===== DATA SHOWN =====

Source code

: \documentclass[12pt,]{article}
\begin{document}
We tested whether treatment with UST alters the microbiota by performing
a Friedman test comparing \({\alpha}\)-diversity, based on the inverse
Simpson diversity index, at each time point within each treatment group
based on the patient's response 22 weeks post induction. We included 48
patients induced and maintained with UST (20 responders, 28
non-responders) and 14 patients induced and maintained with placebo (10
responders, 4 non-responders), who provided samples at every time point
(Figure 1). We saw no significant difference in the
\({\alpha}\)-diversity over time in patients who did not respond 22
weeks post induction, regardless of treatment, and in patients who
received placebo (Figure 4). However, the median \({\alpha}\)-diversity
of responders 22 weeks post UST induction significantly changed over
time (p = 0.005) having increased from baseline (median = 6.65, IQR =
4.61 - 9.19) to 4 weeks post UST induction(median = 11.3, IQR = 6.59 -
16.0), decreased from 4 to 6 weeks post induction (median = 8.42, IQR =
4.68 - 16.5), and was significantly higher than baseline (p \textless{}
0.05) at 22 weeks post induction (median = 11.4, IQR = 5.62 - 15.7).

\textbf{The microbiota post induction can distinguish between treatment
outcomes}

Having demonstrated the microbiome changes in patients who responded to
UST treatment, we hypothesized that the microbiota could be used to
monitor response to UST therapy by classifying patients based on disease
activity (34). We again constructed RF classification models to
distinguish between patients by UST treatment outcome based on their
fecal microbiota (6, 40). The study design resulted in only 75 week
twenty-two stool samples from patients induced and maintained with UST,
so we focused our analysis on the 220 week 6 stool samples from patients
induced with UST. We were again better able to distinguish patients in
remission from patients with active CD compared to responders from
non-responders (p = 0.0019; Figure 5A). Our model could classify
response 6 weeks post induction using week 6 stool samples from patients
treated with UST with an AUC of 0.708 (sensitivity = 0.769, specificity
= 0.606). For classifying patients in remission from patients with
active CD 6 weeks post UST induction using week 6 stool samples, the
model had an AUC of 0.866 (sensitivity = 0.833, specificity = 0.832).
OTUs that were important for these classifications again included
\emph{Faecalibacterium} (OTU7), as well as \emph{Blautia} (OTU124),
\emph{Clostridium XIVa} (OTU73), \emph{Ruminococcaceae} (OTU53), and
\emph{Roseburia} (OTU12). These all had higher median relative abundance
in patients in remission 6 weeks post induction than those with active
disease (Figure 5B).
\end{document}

=====

Lines from the one that contains "in remission from patients with" through the final line of the entries must be duplicated exactly, and no other lines.

• **ANSWER TO THE EXERCISE**:
= 0.606). For classifying patients in remission from patients with
active CD 6 weeks post UST induction using week 6 stool samples, the
model had an AUC of 0.866 (sensitivity = 0.833, specificity = 0.832).
OTUs that were important for these classifications again included
\emph{Faecalibacterium} (OTU7), as well as \emph{Blautia} (OTU124),
\emph{Clostridium XIVa} (OTU73), \emph{Ruminococcaceae} (OTU53), and
\emph{Roseburia} (OTU12). These all had higher median relative abundance
in patients in remission 6 weeks post induction than those with active
disease (Figure 5B).
\end{document}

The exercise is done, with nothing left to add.